Anyways, back on track. I want to BELIEVE in barefoot RUNNING, but know it will take some time building up to it.
Still, I had a few questions about running barefoot. 1) What kind of Vibram 5-fingers did you first get, and what kind would you recommend?
2) You mentioned using the Vibrams when the mileage got a bit higher - past a few miles. So would you say most training runs for you are 50% barefoot, 50% vibram?
3) Sounds like on Races, you tend to use Vibrams. Why is that so?
4) ...I believe that someday I can run barefoot, but I have all sorts of self-limiting beliefs about ASphalt...Rocks in trails...How/when/what type of Vibrams I should use.
I'm gonna go, and see if I can tear those self-limiting beliefs down. Wish me luck!
Thanks for all your support. YOU ROCK BRO
- Max Allan Mosesman
Just to put a face to the name, I attached a photo. (I'm on the far right, at an Architecture Critique of our group Bench Design. ...Given this academic year off, I won't be returning to architecture... Kinda funny too, if you look closely in that photo - I'm holding a book - It is the Stories and Myths of the Navajo - that Native American class changed my life - one more step that literally catapulted me into NATURAL ALTERNATIVES to REGAIN and AID our Natural Healing capabilities - physical, mental, emotional, spiritual.
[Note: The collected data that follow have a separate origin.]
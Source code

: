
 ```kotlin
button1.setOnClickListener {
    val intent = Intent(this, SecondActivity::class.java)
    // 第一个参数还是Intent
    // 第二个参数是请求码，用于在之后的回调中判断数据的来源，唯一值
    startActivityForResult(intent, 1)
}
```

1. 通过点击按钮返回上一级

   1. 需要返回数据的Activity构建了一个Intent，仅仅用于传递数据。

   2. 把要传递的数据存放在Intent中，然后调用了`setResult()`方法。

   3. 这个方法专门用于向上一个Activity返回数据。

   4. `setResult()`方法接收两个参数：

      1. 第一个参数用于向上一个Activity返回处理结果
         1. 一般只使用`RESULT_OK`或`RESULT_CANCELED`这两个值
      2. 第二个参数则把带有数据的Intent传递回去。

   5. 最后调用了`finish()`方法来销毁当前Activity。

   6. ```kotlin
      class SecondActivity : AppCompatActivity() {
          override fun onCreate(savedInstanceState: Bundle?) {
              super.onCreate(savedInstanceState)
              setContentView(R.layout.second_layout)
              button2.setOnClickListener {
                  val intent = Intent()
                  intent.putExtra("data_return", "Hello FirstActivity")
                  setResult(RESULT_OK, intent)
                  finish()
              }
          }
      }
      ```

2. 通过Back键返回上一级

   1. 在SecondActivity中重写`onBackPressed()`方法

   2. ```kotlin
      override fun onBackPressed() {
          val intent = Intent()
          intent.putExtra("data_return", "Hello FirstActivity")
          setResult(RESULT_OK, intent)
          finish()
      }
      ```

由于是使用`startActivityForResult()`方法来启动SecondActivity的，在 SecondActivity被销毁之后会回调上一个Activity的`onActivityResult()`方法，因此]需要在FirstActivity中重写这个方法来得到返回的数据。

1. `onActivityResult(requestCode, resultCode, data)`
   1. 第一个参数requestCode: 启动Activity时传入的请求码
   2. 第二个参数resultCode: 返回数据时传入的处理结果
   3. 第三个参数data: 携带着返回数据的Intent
Suhweet class.)Andrew's Answer:
Hi Max. Glad you've realized the value of barefoot/minimalist running. It's a fantastically freeing experience to escape the footwear that causes our running problems.
1) If you haven't seen it, I've written a review of the Vibrams here
. I got the KSOs first, and although I've tried all the flavors since, I still prefer them because they fit me better. I have a broad forefoot and a narrow heel, and the models without the strap tend to fall off/flop.
2) I'm not sure what exactly you mean by training runs. A short run of less than three miles I might do all barefoot, if I feel like it. On a longer 15-20 miles run I might start off in my five fingers but then take them off for several miles at a time.
I find these periodic unshod miles keep me honest, giving me the feedback I lack in five fingers. My form improves and so does my overall run.
3) I have to be more careful when barefoot, paying very close attention to my terrain, dodging sharp rocks, jagged pavement, and broken glass. In short, I slow down. Some people race barefoot, but I prefer Five Fingers or other minimalist footwear to shield my feet when I'm concentrating on speed.
4) Not sure if this one is a question :) Just be aware that the the experience of trying to run barefoot teaches us more than you'll ever get from a book. I've been doing it for several years now and I still periodically make realizations that allow me to improve my form. I'm still continuously seeking feedback on my running from those who are better than myself. Just keep learning.